The key factor in establishing national competitiveness is the ability to constantly increase productivity and the main way to do this is by creating the environment in which technological improvement occurs (Porter, 1998). In competitive terms, value is the amount consumers are willing to pay for what a business offers them (Porter, 2004). When a firm is able to offer consumers greater value, either by lower prices or greater benefits (which justify higher prices), they are likely to gain an advantage over their competitors.
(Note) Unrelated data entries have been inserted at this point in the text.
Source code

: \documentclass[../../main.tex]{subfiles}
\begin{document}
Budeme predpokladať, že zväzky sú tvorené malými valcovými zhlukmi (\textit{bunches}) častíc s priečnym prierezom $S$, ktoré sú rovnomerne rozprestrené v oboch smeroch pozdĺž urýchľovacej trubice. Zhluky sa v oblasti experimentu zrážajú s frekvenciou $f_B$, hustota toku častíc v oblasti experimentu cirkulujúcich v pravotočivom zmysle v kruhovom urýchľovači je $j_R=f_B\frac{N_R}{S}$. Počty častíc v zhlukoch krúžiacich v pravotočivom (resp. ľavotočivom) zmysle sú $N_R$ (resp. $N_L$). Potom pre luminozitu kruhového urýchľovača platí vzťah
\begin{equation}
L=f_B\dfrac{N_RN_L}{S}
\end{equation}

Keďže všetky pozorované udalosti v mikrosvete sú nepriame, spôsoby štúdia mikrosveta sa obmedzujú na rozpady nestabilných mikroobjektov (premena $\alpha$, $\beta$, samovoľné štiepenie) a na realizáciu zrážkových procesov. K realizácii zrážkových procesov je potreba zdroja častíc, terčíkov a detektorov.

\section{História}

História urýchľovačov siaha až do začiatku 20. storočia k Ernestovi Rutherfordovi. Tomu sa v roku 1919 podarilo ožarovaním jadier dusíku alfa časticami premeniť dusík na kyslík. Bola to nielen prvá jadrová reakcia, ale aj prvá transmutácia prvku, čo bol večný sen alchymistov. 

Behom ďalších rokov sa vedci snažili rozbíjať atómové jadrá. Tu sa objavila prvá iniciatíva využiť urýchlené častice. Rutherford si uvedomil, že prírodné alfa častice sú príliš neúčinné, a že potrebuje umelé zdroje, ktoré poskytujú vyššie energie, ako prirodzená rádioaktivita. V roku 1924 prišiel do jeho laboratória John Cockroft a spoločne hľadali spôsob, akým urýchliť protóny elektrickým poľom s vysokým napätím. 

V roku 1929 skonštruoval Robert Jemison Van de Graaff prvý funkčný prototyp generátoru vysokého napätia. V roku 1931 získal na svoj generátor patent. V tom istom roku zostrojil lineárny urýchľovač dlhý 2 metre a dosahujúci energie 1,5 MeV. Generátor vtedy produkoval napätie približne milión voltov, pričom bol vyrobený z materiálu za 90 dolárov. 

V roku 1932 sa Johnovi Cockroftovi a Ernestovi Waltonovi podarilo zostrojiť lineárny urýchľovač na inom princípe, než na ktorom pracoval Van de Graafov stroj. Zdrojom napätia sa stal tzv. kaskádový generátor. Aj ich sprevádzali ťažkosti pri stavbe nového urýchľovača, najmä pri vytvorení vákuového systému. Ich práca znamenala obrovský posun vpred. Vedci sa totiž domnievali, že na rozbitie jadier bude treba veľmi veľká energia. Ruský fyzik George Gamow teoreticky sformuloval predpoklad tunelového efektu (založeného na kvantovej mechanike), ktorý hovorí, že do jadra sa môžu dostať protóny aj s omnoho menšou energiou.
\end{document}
Porter's value chain suggests that within an organisation, there are 'primary activities' and 'support activities' which aim to offer the consumer value that will exceed the cost of these activities, consequently leading to a profit margin.

Primary activities consist of;

Inbound logistics: involves receiving, storing and handling raw materials

Operations: transforms inputs into the final product (Callon, 1996).

Outbound logistics: Collects stores and physically distributes the product to customers.

Marketing and sales: identifies markets and what makes consumers want to purchase their products or services.

Service: deals with the customer support such as repair.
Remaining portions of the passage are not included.